The rest of your comment tells me that you don't really spend a lot of time with scientists, but you do spend a lot of time developing your opinions from social media. I wish you could do the opposite! Academics are great and funny and sometimes wrong about social issues just like other people, but they also work on some of the coolest problems we have.

matthewdgreen commented on Scientists No Longer Find X Professionally Useful, and Have Switched to Bluesky   academic.oup.com/icb/adva... · Posted by u/sebg
matthewdgreen · 2 days ago
You’re posting this here on HN which is a curated social space that absolutely does not let you post annoying things that serve only to offend people and is good because it produces high signal/noise. Presumably you’re here because you appreciate that high quality discussion. Thats what Twitter used to be like for scientists, except that you also had access to smart people from industry and smart non-scientists as well and so “scientists in the academic bubble” had access to a huge number of perspectives. Now X is 4chan. 4chan is useful for its specific brand of content, it’s just not useful the way HN is or Twitter was.
matthewdgreen commented on Scientists No Longer Find X Professionally Useful, and Have Switched to Bluesky   academic.oup.com/icb/adva... · Posted by u/sebg
ryzvonusef · 2 days ago
BlueSky and Mastodon are as relevant and useful as Blogger.com; Threads meanwhile has leeched itself to Instagram and somehow existing.

There is no point in creating an account there, even the Elon Haters have gone back, they keep the BSky account as a backup.

Sad, but if you want to feel the global pulse (however weak) X/Twitter is still the place.

Also X/Twitter is an insane name.

matthewdgreen · 2 days ago
I have 140k followers and a strong incentive to go back to X. I do check in occasionally for the reasons you state, and it’s unusable and high-noise every time I do it. There was a golden age for science on Twitter and it’s over. On BlueSky I don’t get the huge engagement (and there’s too much politics) but I can blather on about cryptography and people are enthusiastic and I don’t get weird bluecheck crypto scammers in my replies.
matthewdgreen commented on Mark Zuckerberg freezes AI hiring amid bubble fears   telegraph.co.uk/business/... · Posted by u/pera
tracker1 · 2 days ago
Oh, like RealPlayer in the late 90's (buffering... buffering...)
matthewdgreen · 2 days ago
RealPlayer in the late 90s turned into (working) Napster, Gnutella and then the iPod in 2001, Podcasts (without the name) immediately after, with the name in 2004, Pandora in 2005, Spotify in 2008. So a decade from crummy idea to the companies we’re familiar with today, but slowed down by tremendous need for new (distributed) broadband infrastructure and complicated by IP arrangements. I guess 10 years seems like a long time from the front end, but looking back it’s nothing. Don’t go buying yourself a Tower Records.
matthewdgreen commented on Mark Zuckerberg freezes AI hiring amid bubble fears   telegraph.co.uk/business/... · Posted by u/pera
miki123211 · 3 days ago
I have an overwhelming feeling that what we're trying to do here is "Netflix over DialUp."

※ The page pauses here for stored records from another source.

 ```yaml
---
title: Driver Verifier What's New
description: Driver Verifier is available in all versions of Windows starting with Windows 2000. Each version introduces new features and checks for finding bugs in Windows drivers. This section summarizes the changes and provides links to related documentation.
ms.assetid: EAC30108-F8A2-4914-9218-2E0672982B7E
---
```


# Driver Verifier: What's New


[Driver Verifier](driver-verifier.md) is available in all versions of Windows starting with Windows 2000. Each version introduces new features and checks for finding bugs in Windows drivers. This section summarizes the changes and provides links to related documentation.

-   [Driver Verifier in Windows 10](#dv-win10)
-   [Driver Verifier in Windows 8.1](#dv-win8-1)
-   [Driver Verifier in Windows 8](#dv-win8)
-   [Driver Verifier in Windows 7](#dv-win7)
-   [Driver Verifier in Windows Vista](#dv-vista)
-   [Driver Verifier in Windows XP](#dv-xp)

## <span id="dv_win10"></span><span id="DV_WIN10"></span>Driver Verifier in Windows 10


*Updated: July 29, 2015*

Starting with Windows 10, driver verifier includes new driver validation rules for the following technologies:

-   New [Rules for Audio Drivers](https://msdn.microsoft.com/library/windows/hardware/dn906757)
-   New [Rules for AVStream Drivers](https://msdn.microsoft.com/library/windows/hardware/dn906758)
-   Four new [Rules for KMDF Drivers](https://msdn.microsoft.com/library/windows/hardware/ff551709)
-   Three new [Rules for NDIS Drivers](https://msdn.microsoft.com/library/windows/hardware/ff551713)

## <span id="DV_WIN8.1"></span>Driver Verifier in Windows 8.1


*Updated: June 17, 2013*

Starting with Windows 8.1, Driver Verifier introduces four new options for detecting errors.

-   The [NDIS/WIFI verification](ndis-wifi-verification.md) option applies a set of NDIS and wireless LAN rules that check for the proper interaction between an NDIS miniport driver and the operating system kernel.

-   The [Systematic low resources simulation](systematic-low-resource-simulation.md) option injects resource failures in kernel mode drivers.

We're clearly seeing what AI will eventually be able to do, just like many VOD, smartphone and grocery delivery companies of the 90s did with the internet. The groundwork has been laid, and it's not too hard to see the shape of things to come.

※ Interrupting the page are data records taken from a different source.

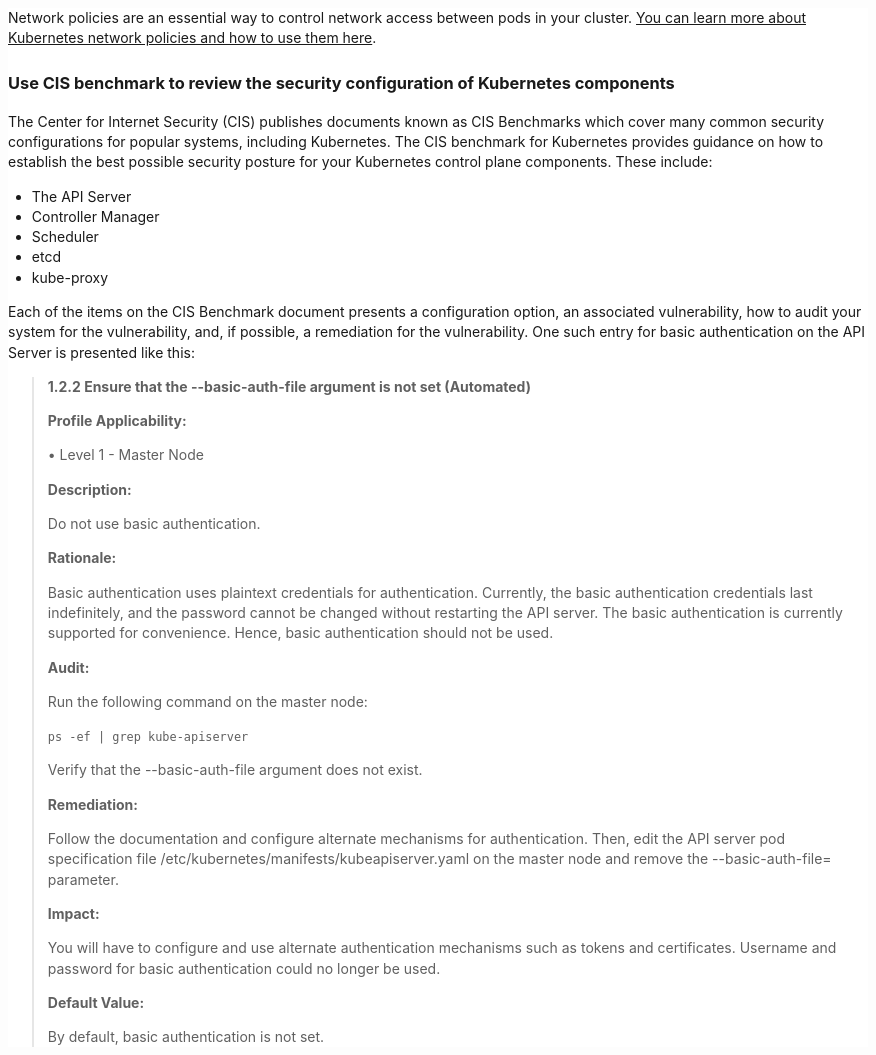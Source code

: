 Network policies are an essential way to control network access between pods in your cluster. [You can learn more about Kubernetes network policies and how to use them here](https://kubernetes.io/docs/concepts/services-networking/network-policies/).


### Use CIS benchmark to review the security configuration of Kubernetes components

The Center for Internet Security (CIS) publishes documents known as CIS Benchmarks which cover many common security configurations for popular systems, including Kubernetes. The CIS benchmark for Kubernetes provides guidance on how to establish the best possible security posture for your Kubernetes control plane components.  These include:

- The API Server
- Controller Manager
- Scheduler
- etcd
- kube-proxy

Each of the items on the CIS Benchmark document presents a configuration option, an associated vulnerability, how to audit your system for the vulnerability, and, if possible, a remediation for the vulnerability. One such entry for basic authentication on the API Server is presented like this:

>**1.2.2 Ensure that the --basic-auth-file argument is not set (Automated)**
>
>**Profile	Applicability:**
>
>•		Level	1	- Master	Node
>
>**Description:**
>
>Do	not	use	basic	authentication.
>
>**Rationale:**
>
>Basic	authentication	uses	plaintext	credentials	for	authentication.	Currently,	the	basic	authentication	credentials	last	indefinitely,	and	the	password	cannot	be	changed	without	restarting	the	API	server.	The	basic	authentication	is	currently	supported	for	convenience. Hence,	basic	authentication	should	not	be	used.
>
>**Audit:**
>
> Run	the	following	command	on	the	master	node:
> 
> `ps -ef | grep kube-apiserver`
>
> Verify	that	the	--basic-auth-file argument	does	not	exist.
>
>**Remediation:**
>
> Follow	the	documentation	and	configure	alternate	mechanisms	for	authentication.	Then,	edit	the	API	server	pod	specification	file	/etc/kubernetes/manifests/kubeapiserver.yaml on	the	master	node	and	remove	the	--basic-auth-file=<filename> parameter.
>
>**Impact:**
>
>You	will	have	to	configure	and	use	alternate	authentication	mechanisms	such	as	tokens	and	certificates.	Username	and	password	for	basic	authentication	could	no	longer	be	used.
>
>**Default	Value:**
>
>By	default,	basic	authentication	is	not	set.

This tech, however, is still far too immature for a lot of use cases. There's enough of it available that things feel like they ought to work, but we aren't quite there yet. It's not quite useless, there's a lot you can do with AI already, but a lot of use cases that are obvious not only in retrospect will only be possible once it matures.

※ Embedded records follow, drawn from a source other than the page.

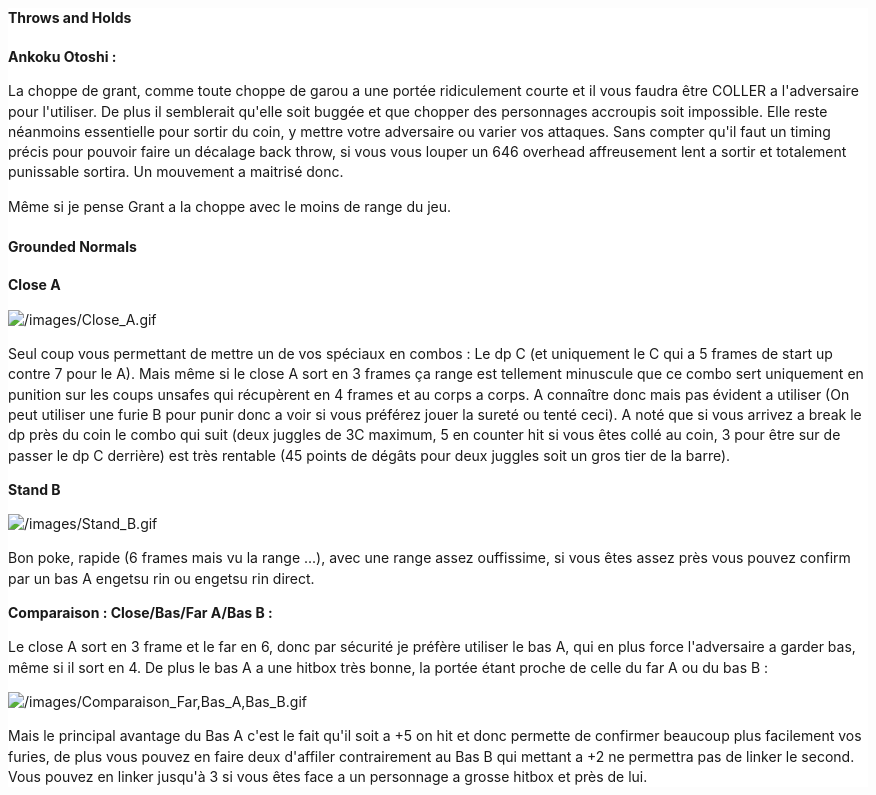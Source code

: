 #### Throws and Holds

**Ankoku Otoshi :**

La choppe de grant, comme toute choppe de garou a une portée
ridiculement courte et il vous faudra être COLLER a l'adversaire pour
l'utiliser. De plus il semblerait qu'elle soit buggée et que chopper des
personnages accroupis soit impossible. Elle reste néanmoins essentielle
pour sortir du coin, y mettre votre adversaire ou varier vos attaques.
Sans compter qu'il faut un timing précis pour pouvoir faire un décalage
back throw, si vous vous louper un 646 overhead affreusement lent a
sortir et totalement punissable sortira. Un mouvement a maitrisé donc.

Même si je pense Grant a la choppe avec le moins de range du jeu.

#### Grounded Normals

**Close A**

![](/images/Close_A.gif "/images/Close_A.gif")

Seul coup vous permettant de mettre un de vos spéciaux en combos : Le dp
C (et uniquement le C qui a 5 frames de start up contre 7 pour le A).
Mais même si le close A sort en 3 frames ça range est tellement
minuscule que ce combo sert uniquement en punition sur les coups unsafes
qui récupèrent en 4 frames et au corps a corps. A connaître donc mais
pas évident a utiliser (On peut utiliser une furie B pour punir donc a
voir si vous préférez jouer la sureté ou tenté ceci). A noté que si vous
arrivez a break le dp près du coin le combo qui suit (deux juggles de 3C
maximum, 5 en counter hit si vous êtes collé au coin, 3 pour être sur de
passer le dp C derrière) est très rentable (45 points de dégâts pour
deux juggles soit un gros tier de la barre).

**Stand B**

![](/images/Stand_B.gif "/images/Stand_B.gif")

Bon poke, rapide (6 frames mais vu la range ...), avec une range assez
ouffissime, si vous êtes assez près vous pouvez confirm par un bas A
engetsu rin ou engetsu rin direct.

**Comparaison : Close/Bas/Far A/Bas B :**

Le close A sort en 3 frame et le far en 6, donc par sécurité je préfère
utiliser le bas A, qui en plus force l'adversaire a garder bas, même si
il sort en 4. De plus le bas A a une hitbox très bonne, la portée étant
proche de celle du far A ou du bas B :

![](/images/Comparaison_Far,Bas_A,Bas_B.gif "/images/Comparaison_Far,Bas_A,Bas_B.gif")

Mais le principal avantage du Bas A c'est le fait qu'il soit a +5 on hit
et donc permette de confirmer beaucoup plus facilement vos furies, de
plus vous pouvez en faire deux d'affiler contrairement au Bas B qui
mettant a +2 ne permettra pas de linker le second. Vous pouvez en linker
jusqu'à 3 si vous êtes face a un personnage a grosse hitbox et près de
lui.
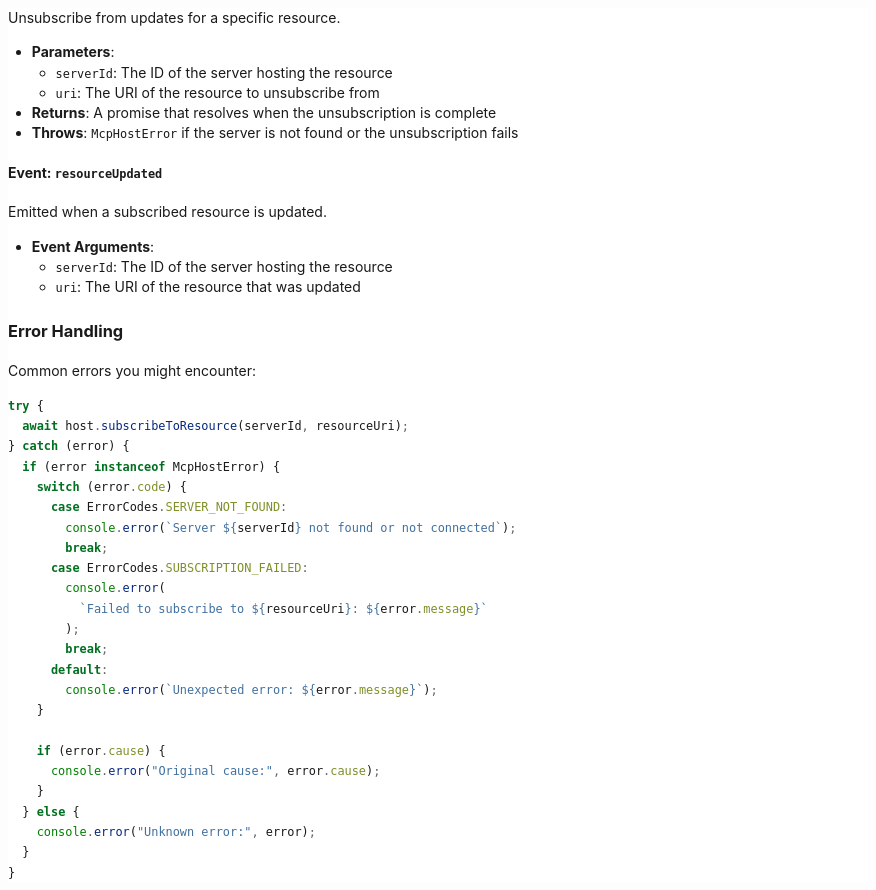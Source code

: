 Unsubscribe from updates for a specific resource.

- **Parameters**:
  - `serverId`: The ID of the server hosting the resource
  - `uri`: The URI of the resource to unsubscribe from
- **Returns**: A promise that resolves when the unsubscription is complete
- **Throws**: `McpHostError` if the server is not found or the unsubscription fails

#### Event: `resourceUpdated`

Emitted when a subscribed resource is updated.

- **Event Arguments**:
  - `serverId`: The ID of the server hosting the resource
  - `uri`: The URI of the resource that was updated

### Error Handling

Common errors you might encounter:

```typescript
try {
  await host.subscribeToResource(serverId, resourceUri);
} catch (error) {
  if (error instanceof McpHostError) {
    switch (error.code) {
      case ErrorCodes.SERVER_NOT_FOUND:
        console.error(`Server ${serverId} not found or not connected`);
        break;
      case ErrorCodes.SUBSCRIPTION_FAILED:
        console.error(
          `Failed to subscribe to ${resourceUri}: ${error.message}`
        );
        break;
      default:
        console.error(`Unexpected error: ${error.message}`);
    }

    if (error.cause) {
      console.error("Original cause:", error.cause);
    }
  } else {
    console.error("Unknown error:", error);
  }
}
```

matthewdgreen · 2 days ago
As someone who was a customer of Netflix from the dialup to broadband world, I can tell you that this stuff happens much faster than you expect. With AI we're clearly in the "it really works, but there are kinks and scaling problems" of, say, streaming video in 2001 -- whereas I think you mean to indicate we're trying to do Netflix back in the 1980s where the tech for widespread broadband was just fundamentally not available.